## Collected data
-----
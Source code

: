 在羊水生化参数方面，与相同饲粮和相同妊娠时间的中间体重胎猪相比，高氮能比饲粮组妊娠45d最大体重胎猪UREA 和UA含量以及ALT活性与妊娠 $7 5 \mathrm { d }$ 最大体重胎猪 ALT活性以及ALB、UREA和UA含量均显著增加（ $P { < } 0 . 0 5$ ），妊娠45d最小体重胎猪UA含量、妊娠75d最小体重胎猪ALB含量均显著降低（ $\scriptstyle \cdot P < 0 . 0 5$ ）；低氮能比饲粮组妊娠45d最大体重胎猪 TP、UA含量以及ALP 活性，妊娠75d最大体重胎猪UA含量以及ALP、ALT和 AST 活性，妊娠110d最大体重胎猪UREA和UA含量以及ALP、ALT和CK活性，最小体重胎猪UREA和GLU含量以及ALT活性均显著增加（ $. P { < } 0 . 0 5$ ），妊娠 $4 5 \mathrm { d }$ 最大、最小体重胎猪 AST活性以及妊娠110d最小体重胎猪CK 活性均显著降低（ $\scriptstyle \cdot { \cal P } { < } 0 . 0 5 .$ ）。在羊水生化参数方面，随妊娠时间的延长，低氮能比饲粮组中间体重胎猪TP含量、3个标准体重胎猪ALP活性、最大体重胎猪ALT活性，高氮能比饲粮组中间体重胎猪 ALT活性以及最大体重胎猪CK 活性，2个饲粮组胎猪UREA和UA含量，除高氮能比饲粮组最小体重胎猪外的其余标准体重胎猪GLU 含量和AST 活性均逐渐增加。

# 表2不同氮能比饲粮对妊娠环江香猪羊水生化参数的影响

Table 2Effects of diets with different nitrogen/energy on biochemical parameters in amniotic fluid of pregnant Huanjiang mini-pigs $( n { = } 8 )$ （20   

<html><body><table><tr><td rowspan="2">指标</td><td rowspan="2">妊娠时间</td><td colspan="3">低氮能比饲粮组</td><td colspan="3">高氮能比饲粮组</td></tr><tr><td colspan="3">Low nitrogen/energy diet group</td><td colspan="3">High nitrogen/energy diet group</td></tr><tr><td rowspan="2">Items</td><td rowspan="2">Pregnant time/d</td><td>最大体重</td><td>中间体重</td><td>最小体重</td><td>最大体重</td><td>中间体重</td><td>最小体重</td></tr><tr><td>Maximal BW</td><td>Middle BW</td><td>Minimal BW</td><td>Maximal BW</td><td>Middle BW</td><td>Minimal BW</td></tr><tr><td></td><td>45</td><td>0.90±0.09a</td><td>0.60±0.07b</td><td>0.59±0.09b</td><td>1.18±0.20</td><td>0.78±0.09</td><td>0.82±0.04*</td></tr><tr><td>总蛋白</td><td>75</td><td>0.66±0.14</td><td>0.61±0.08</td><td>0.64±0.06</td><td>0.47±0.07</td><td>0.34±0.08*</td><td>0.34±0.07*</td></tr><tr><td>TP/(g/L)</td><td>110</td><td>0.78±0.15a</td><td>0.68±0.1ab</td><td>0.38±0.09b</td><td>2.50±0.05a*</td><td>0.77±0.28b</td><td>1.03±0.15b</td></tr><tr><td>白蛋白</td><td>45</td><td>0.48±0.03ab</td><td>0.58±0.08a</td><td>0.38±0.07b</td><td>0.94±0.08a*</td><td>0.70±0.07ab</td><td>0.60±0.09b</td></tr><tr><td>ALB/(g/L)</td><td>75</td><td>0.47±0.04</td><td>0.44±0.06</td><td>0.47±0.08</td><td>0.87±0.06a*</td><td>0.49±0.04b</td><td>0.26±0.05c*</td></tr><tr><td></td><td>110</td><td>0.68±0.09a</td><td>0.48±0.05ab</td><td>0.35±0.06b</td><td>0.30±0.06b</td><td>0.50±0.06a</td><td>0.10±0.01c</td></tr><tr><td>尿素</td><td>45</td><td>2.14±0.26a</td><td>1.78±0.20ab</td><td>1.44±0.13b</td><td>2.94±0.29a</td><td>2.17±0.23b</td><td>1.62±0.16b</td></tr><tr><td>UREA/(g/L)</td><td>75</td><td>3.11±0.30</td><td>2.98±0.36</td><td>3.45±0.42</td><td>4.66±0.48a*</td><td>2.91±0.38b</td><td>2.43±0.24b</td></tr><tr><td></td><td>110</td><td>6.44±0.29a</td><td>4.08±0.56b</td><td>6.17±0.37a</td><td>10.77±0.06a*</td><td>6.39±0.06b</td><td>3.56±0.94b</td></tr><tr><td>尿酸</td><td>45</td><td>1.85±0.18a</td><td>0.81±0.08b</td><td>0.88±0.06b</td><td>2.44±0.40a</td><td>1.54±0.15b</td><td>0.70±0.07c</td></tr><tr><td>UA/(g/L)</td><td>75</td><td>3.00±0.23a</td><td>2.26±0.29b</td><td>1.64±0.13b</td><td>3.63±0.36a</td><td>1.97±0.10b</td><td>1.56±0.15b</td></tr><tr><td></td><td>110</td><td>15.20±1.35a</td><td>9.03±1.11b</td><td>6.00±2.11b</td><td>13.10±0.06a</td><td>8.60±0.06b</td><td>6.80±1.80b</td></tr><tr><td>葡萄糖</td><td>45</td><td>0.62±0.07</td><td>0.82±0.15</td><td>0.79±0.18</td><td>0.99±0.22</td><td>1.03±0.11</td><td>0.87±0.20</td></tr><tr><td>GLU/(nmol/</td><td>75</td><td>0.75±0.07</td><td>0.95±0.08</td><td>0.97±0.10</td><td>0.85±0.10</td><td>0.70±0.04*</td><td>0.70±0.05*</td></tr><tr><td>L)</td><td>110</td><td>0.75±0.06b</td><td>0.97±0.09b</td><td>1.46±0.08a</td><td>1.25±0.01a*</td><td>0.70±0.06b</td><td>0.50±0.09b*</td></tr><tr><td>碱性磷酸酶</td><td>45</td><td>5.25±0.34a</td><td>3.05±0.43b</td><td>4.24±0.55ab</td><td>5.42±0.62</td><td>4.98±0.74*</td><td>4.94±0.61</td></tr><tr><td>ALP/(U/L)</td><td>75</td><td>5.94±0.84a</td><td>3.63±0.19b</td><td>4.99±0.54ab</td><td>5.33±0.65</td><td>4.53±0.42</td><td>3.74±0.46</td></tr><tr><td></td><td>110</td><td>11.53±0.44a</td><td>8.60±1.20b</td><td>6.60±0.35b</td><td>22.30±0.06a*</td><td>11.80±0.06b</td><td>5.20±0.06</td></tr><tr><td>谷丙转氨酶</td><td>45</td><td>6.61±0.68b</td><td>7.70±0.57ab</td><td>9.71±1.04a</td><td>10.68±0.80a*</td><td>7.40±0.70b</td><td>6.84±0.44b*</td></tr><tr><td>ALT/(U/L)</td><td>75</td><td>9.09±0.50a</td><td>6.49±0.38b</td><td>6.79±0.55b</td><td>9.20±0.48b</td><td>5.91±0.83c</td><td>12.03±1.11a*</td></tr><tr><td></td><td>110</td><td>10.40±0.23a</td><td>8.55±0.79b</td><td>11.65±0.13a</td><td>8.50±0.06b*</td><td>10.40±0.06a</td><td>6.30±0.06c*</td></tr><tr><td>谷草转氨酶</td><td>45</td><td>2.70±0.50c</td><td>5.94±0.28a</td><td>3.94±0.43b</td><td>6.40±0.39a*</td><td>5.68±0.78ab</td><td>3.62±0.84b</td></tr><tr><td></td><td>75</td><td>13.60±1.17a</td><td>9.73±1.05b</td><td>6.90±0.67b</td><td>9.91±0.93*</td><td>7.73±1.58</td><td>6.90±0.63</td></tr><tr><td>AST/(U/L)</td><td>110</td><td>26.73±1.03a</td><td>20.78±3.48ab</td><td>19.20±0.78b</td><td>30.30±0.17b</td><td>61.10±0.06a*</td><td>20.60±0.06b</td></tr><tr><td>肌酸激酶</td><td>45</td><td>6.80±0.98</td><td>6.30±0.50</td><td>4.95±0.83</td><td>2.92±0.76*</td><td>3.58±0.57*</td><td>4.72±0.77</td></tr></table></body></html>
-----
## TASK TO CARRY OUT
Would you output, from the records above, exactly the run of lines that starts at the line containing "活性，2个饲粮组胎猪UREA和UA含量，除高氮能比饲粮组最小体重胎猪外的其余标准体重胎猪GLU 含量和AST 活性均逐渐增加。" and ends at the line containing "# 表2不同氮能比饲粮对妊娠环江香猪羊水生化参数的影响", and only that run?

## OUTPUT BELOW
: 在羊水生化参数方面，与相同饲粮和相同妊娠时间的中间体重胎猪相比，高氮能比饲粮组妊娠45d最大体重胎猪UREA 和UA含量以及ALT活性与妊娠 $7 5 \mathrm { d }$ 最大体重胎猪 ALT活性以及ALB、UREA和UA含量均显著增加（ $P { < } 0 . 0 5$ ），妊娠45d最小体重胎猪UA含量、妊娠75d最小体重胎猪ALB含量均显著降低（ $\scriptstyle \cdot P < 0 . 0 5$ ）；低氮能比饲粮组妊娠45d最大体重胎猪 TP、UA含量以及ALP 活性，妊娠75d最大体重胎猪UA含量以及ALP、ALT和 AST 活性，妊娠110d最大体重胎猪UREA和UA含量以及ALP、ALT和CK活性，最小体重胎猪UREA和GLU含量以及ALT活性均显著增加（ $. P { < } 0 . 0 5$ ），妊娠 $4 5 \mathrm { d }$ 最大、最小体重胎猪 AST活性以及妊娠110d最小体重胎猪CK 活性均显著降低（ $\scriptstyle \cdot { \cal P } { < } 0 . 0 5 .$ ）。在羊水生化参数方面，随妊娠时间的延长，低氮能比饲粮组中间体重胎猪TP含量、3个标准体重胎猪ALP活性、最大体重胎猪ALT活性，高氮能比饲粮组中间体重胎猪 ALT活性以及最大体重胎猪CK 活性，2个饲粮组胎猪UREA和UA含量，除高氮能比饲粮组最小体重胎猪外的其余标准体重胎猪GLU 含量和AST 活性均逐渐增加。

# 表2不同氮能比饲粮对妊娠环江香猪羊水生化参数的影响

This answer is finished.